Data extracted from a collection
◇ ◇ ◇ ◇ ◇ ◇ ◇

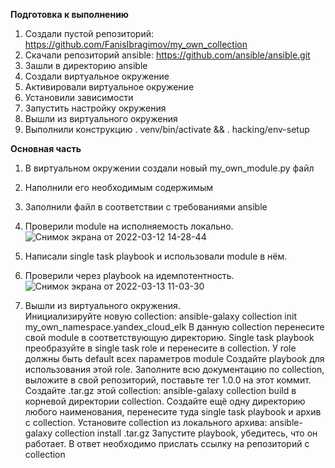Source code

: **Подготовка к выполнению**   
1. Создали пустой репозиторий: https://github.com/FanisIbragimov/my_own_collection    
2. Скачали репозиторий ansible: https://github.com/ansible/ansible.git    
3. Зашли в директорию ansible    
4. Создали виртуальное окружение    
5. Активировали виртуальное окружение    
6. Установили зависимости    
7. Запустить настройку окружения    
8. Вышли из виртуального окружения   
9. Выполнили конструкцию . venv/bin/activate && . hacking/env-setup 
    
**Основная часть**   
1. В виртуальном окружении создали новый my_own_module.py файл
2. Наполнили его необходимым содержимым   
3. Заполнили файл в соответствии с требованиями ansible   
4. Проверили module на исполняемость локально.   
![Снимок экрана от 2022-03-12 14-28-44](https://user-images.githubusercontent.com/87299405/158014421-2d9ac99d-cea3-4b0a-9dd5-7c06c3111ee9.png)
    
5. Напиcали single task playbook и использовали module в нём.   
6. Проверили через playbook на идемпотентность.   
![Снимок экрана от 2022-03-13 11-03-30](https://user-images.githubusercontent.com/87299405/158049100-ba87291f-253b-4446-87b7-d8fa89da9650.png)
    
7. Вышли из виртуального окружения.   
Инициализируйте новую collection: ansible-galaxy collection init my_own_namespace.yandex_cloud_elk
В данную collection перенесите свой module в соответствующую директорию.
Single task playbook преобразуйте в single task role и перенесите в collection. У role должны быть default всех параметров module
Создайте playbook для использования этой role.
Заполните всю документацию по collection, выложите в свой репозиторий, поставьте тег 1.0.0 на этот коммит.
Создайте .tar.gz этой collection: ansible-galaxy collection build в корневой директории collection.
Создайте ещё одну директорию любого наименования, перенесите туда single task playbook и архив c collection.
Установите collection из локального архива: ansible-galaxy collection install <archivename>.tar.gz
Запустите playbook, убедитесь, что он работает.
В ответ необходимо прислать ссылку на репозиторий с collection
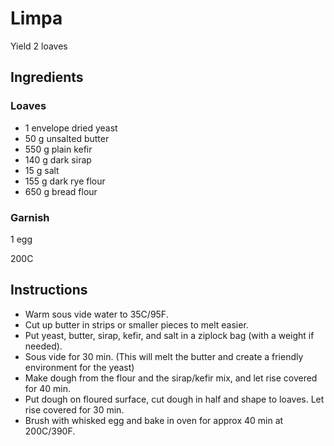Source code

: # Limpa

Yield 2 loaves

## Ingredients

### Loaves

- 1 envelope dried yeast
- 50 g unsalted butter
- 550 g plain kefir
- 140 g dark sirap
- 15 g salt
- 155 g dark rye flour
- 650 g bread flour

### Garnish

1 egg

200C

## Instructions

- Warm sous vide water to 35C/95F.
- Cut up butter in strips or smaller pieces to melt easier.
- Put yeast, butter, sirap, kefir, and salt in a ziplock bag (with a weight if needed).
- Sous vide for 30 min. (This will melt the butter and create a friendly environment for the yeast)
- Make dough from the flour and the sirap/kefir mix, and let rise covered for 40 min.
- Put dough on floured surface, cut dough in half and shape to loaves. Let rise covered for 30 min.
- Brush with whisked egg and bake in oven for approx 40 min at 200C/390F.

◇ ◇ ◇ ◇ ◇ ◇ ◇

Among the entries above, find the line with "Создайте .tar.gz этой" and the line with "Создайте ещё одну"; give again exactly these two lines and all lines between them.

Создайте .tar.gz этой collection: ansible-galaxy collection build в корневой директории collection.
Создайте ещё одну директорию любого наименования, перенесите туда single task playbook и архив c collection.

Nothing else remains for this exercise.